На смену тотемному мировидению пришло языческое. Согласно ему жизнь на Земле контролировалась богами, к которым обращались с просьбами, которых благодарили. Поразительный пример красоты как следствие симметрии, регулярности и пропорциональнсти предъявили миру древнегреческие язычники, созерцатели и теоретики, превозносившие духовные ценности. «Мы любим красоту без прихотливости и мудрость без изнеженности...» — говорил Перикл (V в.). Красиво в Древней Греции означало правильно. Древним грекам удалось гениально формализовать интуитивное восприятие пропорциональной гармонии. Они подарили миру правила, по которым должны соотноситься части безукоризненно пропорционального архитектурного образа — модульную ордерную систему в архитектуре. Подтолкнули их к этому открытию «правила» устройства гармонично устроенного человеческого тела, которое в Древней Греции считалось эталоном красоты: конечно, симметричного, но главное — организованного пропорционально. Голова в нем — седьмая часть от роста, а в лице три равные доли — лоб, нос и часть под носом. Эту единицу можно было применить как модуль: в лице он укладывается три раза, в высоте человеческого тела — двадцать один раз. Согласно древнегреческой модульной ордерной системе в обязательно симметричном сооружении с регулярно повторяющимися колоннами опора (колонна) и поддерживаемое ею перекрытие связаны правильно, определенными пропорциональными соотношениями. То есть существует некий модуль, равный обычно радиусу колонны в ее широкой части, который укладывается определенное число раз в главных частях колонны-опоры и перекрытия. Колонна функционально поделена на базу, ствол и капитель. Перекрытие символизирует антаблемент, у которого различают три слоя: архитрав (соответствует главной балке), фриз (соответствует поперечным балкам) и карниз (соответствует кровле). Модуль, в свою очередь, делится на парты (части), по которым просчитываются более мелкие детали (архитектурные обломы и др.).

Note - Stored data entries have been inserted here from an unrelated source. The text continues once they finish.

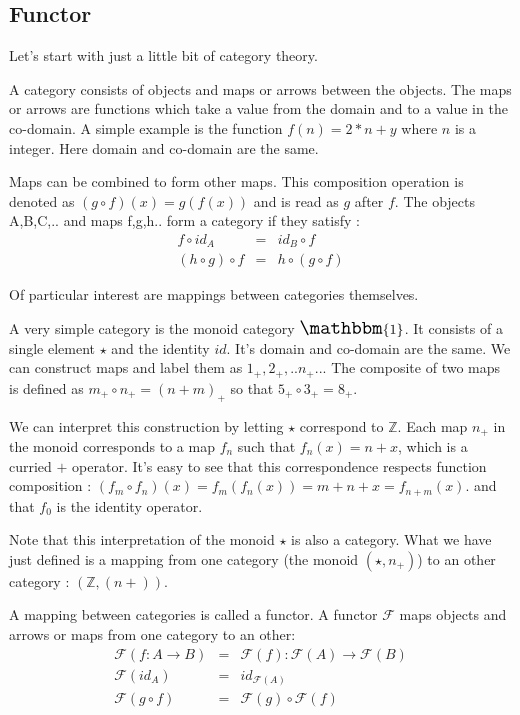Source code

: \documentclass[12pt,fleqn]{article}
\begin{document}
%
%
\subsection{Functor}
\label{subsec:functor}

%
%
%
Let's start with just a little bit of category theory.

A category consists of objects and maps or arrows between the objects.
The maps or arrows are functions which take a value from the domain and to a value in the co-domain. A simple example is the function $f(n) = 2*n + y$ 
where $n$ is a integer. Here domain and co-domain are the same.

Maps can be combined to form other maps.
This composition operation is denoted as $(g \circ f)(x) = g(f(x))$ and is read as $g$ after $f$.
The  objects A,B,C,.. and maps f,g,h.. form a category if they satisfy :
\begin{eqnarray*}
f \circ id_{A} &=& id_{B} \circ f \\
(h \circ g) \circ f &=& h \circ (g \circ f)
\end{eqnarray*}

Of particular interest are mappings between categories themselves.

A very simple category is the monoid category $\Large \mathbbm{1}$.
It consists of a single element $\star$ and the identity $id$.
It's domain and co-domain are the same.
We can construct maps and label them as $1_+, 2_+,..n_+..$.
The composite of two maps is defined as $m_+ \circ n_+ = (n+m)_+$ so that $5_+ \circ 3_+ = 8_+$.

We can interpret this construction by letting $\star$ correspond to $\mathbb{Z}$.
Each map $n_+$ in the monoid corresponds to a map $f_n$ such that $f_{n}(x) = n + x$, which is a curried $+$ operator. 
It's easy to see that this correspondence respects function composition : $(f_m \circ f_n) (x) = f_m(f_n(x)) = m + n + x = f_{n+m}(x)$.
and that $f_0$ is the identity operator.

Note that this interpretation of the monoid $\star$ is also a category. 
What we have just defined is a mapping from one category (the monoid $(\star, n_+)$) to an other category : $(\mathbb{Z}, (n +))$.

A mapping between categories is called a functor. 
A functor $\mathcal{F}$ maps objects and arrows or maps from one category to an other:
\begin{eqnarray*}
\mathcal{F} (f : A \rightarrow B) &=& \mathcal{F}(f) : \mathcal{F}(A) \rightarrow \mathcal{F}(B) \\
\mathcal{F}(id_A) &=& id_{\mathcal{F}(A)} \\
\mathcal{F}(g \circ f) &=& \mathcal{F}(g) \circ \mathcal{F}(f)
\end{eqnarray*}
\end{document}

Изобретение ордерной системы в V веке до н.э. сопровождалось подъемом искусства, философии, демократии. В результате открылась новая — классическая — страница Древней Греции. Древние греки предложили три различающихся варианта классических ордеров.
Это, во-первых, дорический ордер. Его придумали греки-дорийцы, которые жили на основной территории Древней Греции (на Балканском полуострове); встречается он уже в VI–V веках до н.э. В дорическом ордере высота колонны составляет 14 (согласно древнеримскому архитектору и теоретику Вирувию) или 16 модулей. (По расчетам Виньолы, изучавшего в XVI веке более поздние древнеримские образцы, высота колонны составляет 16 модулей; к таким же цифрам склонялись и другие поздние авторы.) Колонна не имеет базы и как будто вздымается прямо от основания; ее ствол прорезан 20 вертикальными смыкающимися желобками-каннелюрами, а капитель высотой в 1 модуль — гладкая, напоминает гладкое блюдце снизу. В антаблементе — гладкий архитрав, на который приходится 1 модуль; 1,5-модульный фриз с чередующимися вертикальными триглифами (шириной 1 модуль) и расположенными между ними метопами (шириной 1,5 модуля), часто заполненные скульптурными рельефами, и завершающий карниз, в 1,5 модуля или меньше. В дорическом ордере 12 парт. Антаблемент дорического ордера отчетливо свидетельствует о его происхождении от деревянных построек с двускатной крышей: во фризе над гладким архитравом триглифы «изображают» концы поперечных балок, а метопы — это своего рода декоративные заполнения пустот между ними. При использовании дорического ордера сооружения предстают сильными, мощными — не случайно древнеримский архитектор и теоретик Витрувий уподобит его ордеру «мужского типа»: «Дорийская колонна стала воспроизводить в зданиях пропорции, крепость и красоту мужского тела...» [10, п. 6].
Во-вторых, ионический ордер, названный по имени греков-ионийцев, проживавших на островах Эгейского моря и на малоазийском побережье и также известный уже в VI–V веках до н.э. Высота ионической колонны составляет 18 модулей, а каждый модуль состоит из 18 парт. У ионической колонны есть база, ствол с 24 каннелюрами, разделенными дорожками, и волютообразная, закрученная в спираль, капитель; в антаблементе — уступчатый (или ступенчатый) архитрав, гладкий фриз, карниз. Прототипом для структуры ионического антаблемента считаются перекрытия деревянных построек с плоской крышей, в которых над главной балкой существовал сплошной настил из брусьев или мелкого круглого леса (поэтому во фризе нет членений на «концы» бревен и промежутки между ними. Этот ордер более изящный и, по мнению Витрувия, в нем греки подражали «утонченности женщин, их украшениям и соразмерности» [10, п. 7].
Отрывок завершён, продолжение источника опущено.